In [1]:
from google.colab import drive
drive.mount('/content/drive')

Mounted at /content/drive


In [2]:
corpus="/content/drive/MyDrive/JCRSextoSemestre/GeneracionEtiquetado/salida.txt"

In [3]:
import numpy as np
from keras.preprocessing.text import Tokenizer
from keras.preprocessing.sequence import pad_sequences
from sklearn.preprocessing import LabelEncoder
from keras.utils import to_categorical

# Función para leer las oraciones etiquetadas desde un archivo de texto
def read_tagged_sentences(file_path):
    sentences = []
    tags = []
    with open(file_path, 'r', encoding='utf-8') as file:
        sentence = []
        tag_seq = []
        for line in file:
            line = line.strip()
            if line:
                word, tag = line.split('#')
                sentence.append(word)
                tag_seq.append(tag)
            else:
                if sentence:
                    sentences.append(sentence)
                    tags.append(tag_seq)
                    sentence = []
                    tag_seq = []
        if sentence:
            sentences.append(sentence)
            tags.append(tag_seq)
    return sentences, tags

# Leer las oraciones etiquetadas desde los archivos de entrenamiento y prueba
train_sentences, train_tags = read_tagged_sentences(corpus)
test_sentences, test_tags = read_tagged_sentences(corpus)


In [4]:
# Tokenizar las palabras
word_tokenizer = Tokenizer()
word_tokenizer.fit_on_texts(train_sentences)
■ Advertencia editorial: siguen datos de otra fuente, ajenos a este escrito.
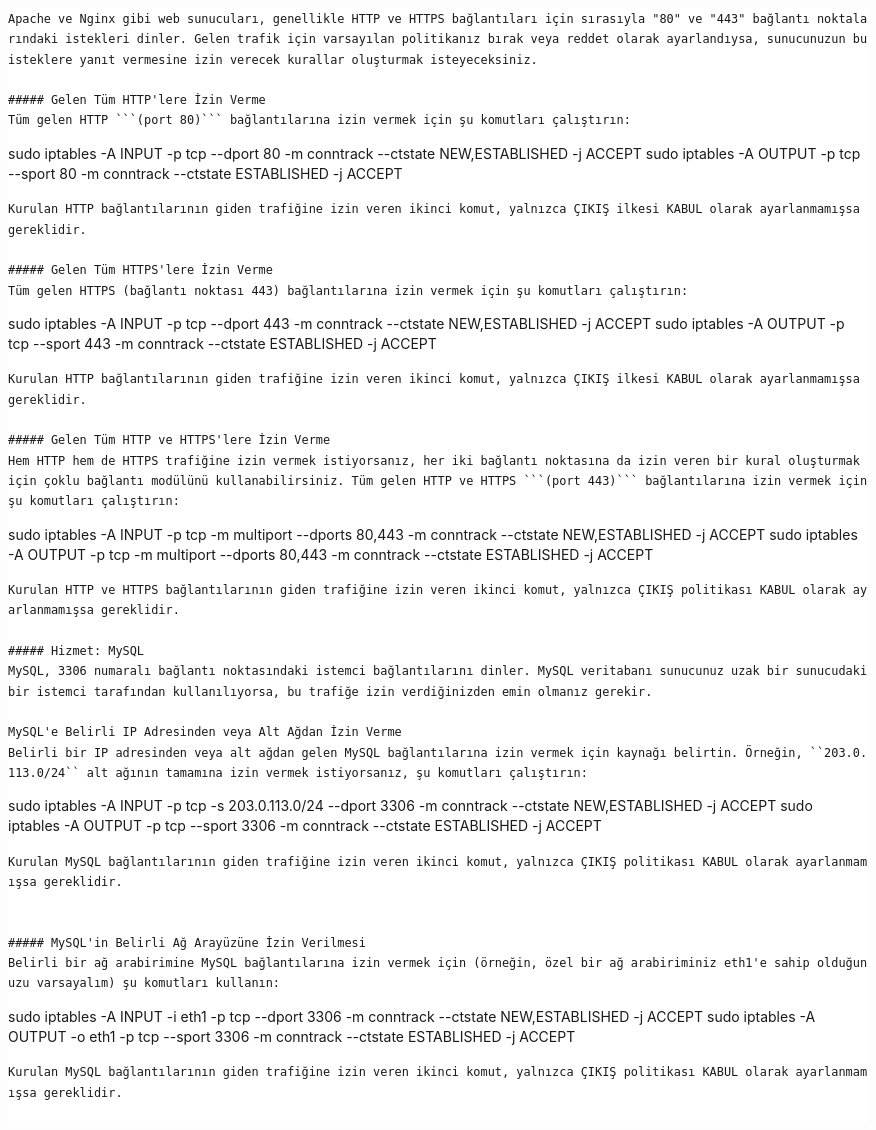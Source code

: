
 ```
Apache ve Nginx gibi web sunucuları, genellikle HTTP ve HTTPS bağlantıları için sırasıyla "80" ve "443" bağlantı noktalarındaki istekleri dinler. Gelen trafik için varsayılan politikanız bırak veya reddet olarak ayarlandıysa, sunucunuzun bu isteklere yanıt vermesine izin verecek kurallar oluşturmak isteyeceksiniz.

##### Gelen Tüm HTTP'lere İzin Verme
Tüm gelen HTTP ```(port 80)``` bağlantılarına izin vermek için şu komutları çalıştırın:
```
sudo iptables -A INPUT -p tcp --dport 80 -m conntrack --ctstate NEW,ESTABLISHED -j ACCEPT
sudo iptables -A OUTPUT -p tcp --sport 80 -m conntrack --ctstate ESTABLISHED -j ACCEPT
```
Kurulan HTTP bağlantılarının giden trafiğine izin veren ikinci komut, yalnızca ÇIKIŞ ilkesi KABUL olarak ayarlanmamışsa gereklidir.

##### Gelen Tüm HTTPS'lere İzin Verme
Tüm gelen HTTPS (bağlantı noktası 443) bağlantılarına izin vermek için şu komutları çalıştırın:
```
sudo iptables -A INPUT -p tcp --dport 443 -m conntrack --ctstate NEW,ESTABLISHED -j ACCEPT
sudo iptables -A OUTPUT -p tcp --sport 443 -m conntrack --ctstate ESTABLISHED -j ACCEPT
```
Kurulan HTTP bağlantılarının giden trafiğine izin veren ikinci komut, yalnızca ÇIKIŞ ilkesi KABUL olarak ayarlanmamışsa gereklidir.

##### Gelen Tüm HTTP ve HTTPS'lere İzin Verme
Hem HTTP hem de HTTPS trafiğine izin vermek istiyorsanız, her iki bağlantı noktasına da izin veren bir kural oluşturmak için çoklu bağlantı modülünü kullanabilirsiniz. Tüm gelen HTTP ve HTTPS ```(port 443)``` bağlantılarına izin vermek için şu komutları çalıştırın:
```
sudo iptables -A INPUT -p tcp -m multiport --dports 80,443 -m conntrack --ctstate NEW,ESTABLISHED -j ACCEPT
sudo iptables -A OUTPUT -p tcp -m multiport --dports 80,443 -m conntrack --ctstate ESTABLISHED -j ACCEPT
```
Kurulan HTTP ve HTTPS bağlantılarının giden trafiğine izin veren ikinci komut, yalnızca ÇIKIŞ politikası KABUL olarak ayarlanmamışsa gereklidir.

##### Hizmet: MySQL
MySQL, 3306 numaralı bağlantı noktasındaki istemci bağlantılarını dinler. MySQL veritabanı sunucunuz uzak bir sunucudaki bir istemci tarafından kullanılıyorsa, bu trafiğe izin verdiğinizden emin olmanız gerekir.

MySQL'e Belirli IP Adresinden veya Alt Ağdan İzin Verme
Belirli bir IP adresinden veya alt ağdan gelen MySQL bağlantılarına izin vermek için kaynağı belirtin. Örneğin, ``203.0.113.0/24`` alt ağının tamamına izin vermek istiyorsanız, şu komutları çalıştırın:
```
sudo iptables -A INPUT -p tcp -s 203.0.113.0/24 --dport 3306 -m conntrack --ctstate NEW,ESTABLISHED -j ACCEPT
sudo iptables -A OUTPUT -p tcp --sport 3306 -m conntrack --ctstate ESTABLISHED -j ACCEPT
```
Kurulan MySQL bağlantılarının giden trafiğine izin veren ikinci komut, yalnızca ÇIKIŞ politikası KABUL olarak ayarlanmamışsa gereklidir.


##### MySQL'in Belirli Ağ Arayüzüne İzin Verilmesi
Belirli bir ağ arabirimine MySQL bağlantılarına izin vermek için (örneğin, özel bir ağ arabiriminiz eth1'e sahip olduğunuzu varsayalım) şu komutları kullanın:
```
sudo iptables -A INPUT -i eth1 -p tcp --dport 3306 -m conntrack --ctstate NEW,ESTABLISHED -j ACCEPT
sudo iptables -A OUTPUT -o eth1 -p tcp --sport 3306 -m conntrack --ctstate ESTABLISHED -j ACCEPT
```
Kurulan MySQL bağlantılarının giden trafiğine izin veren ikinci komut, yalnızca ÇIKIŞ politikası KABUL olarak ayarlanmamışsa gereklidir.


```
# Convertir palabras a secuencias de enteros
X_train = word_tokenizer.texts_to_sequences(train_sentences)
X_test = word_tokenizer.texts_to_sequences(test_sentences)

# Padding para asegurar que todas las secuencias tengan la misma longitud
max_len = max(len(s) for s in train_sentences)
X_train = pad_sequences(X_train, padding='post', maxlen=max_len)
X_test = pad_sequences(X_test, padding='post', maxlen=max_len)

# Tokenizar las etiquetas
tag_tokenizer = Tokenizer()
tag_tokenizer.fit_on_texts(train_tags)

# Convertir etiquetas a secuencias de enteros
y_train = tag_tokenizer.texts_to_sequences(train_tags)
y_test = tag_tokenizer.texts_to_sequences(test_tags)

# Padding para las etiquetas
y_train = pad_sequences(y_train, padding='post', maxlen=max_len)
y_test = pad_sequences(y_test, padding='post', maxlen=max_len)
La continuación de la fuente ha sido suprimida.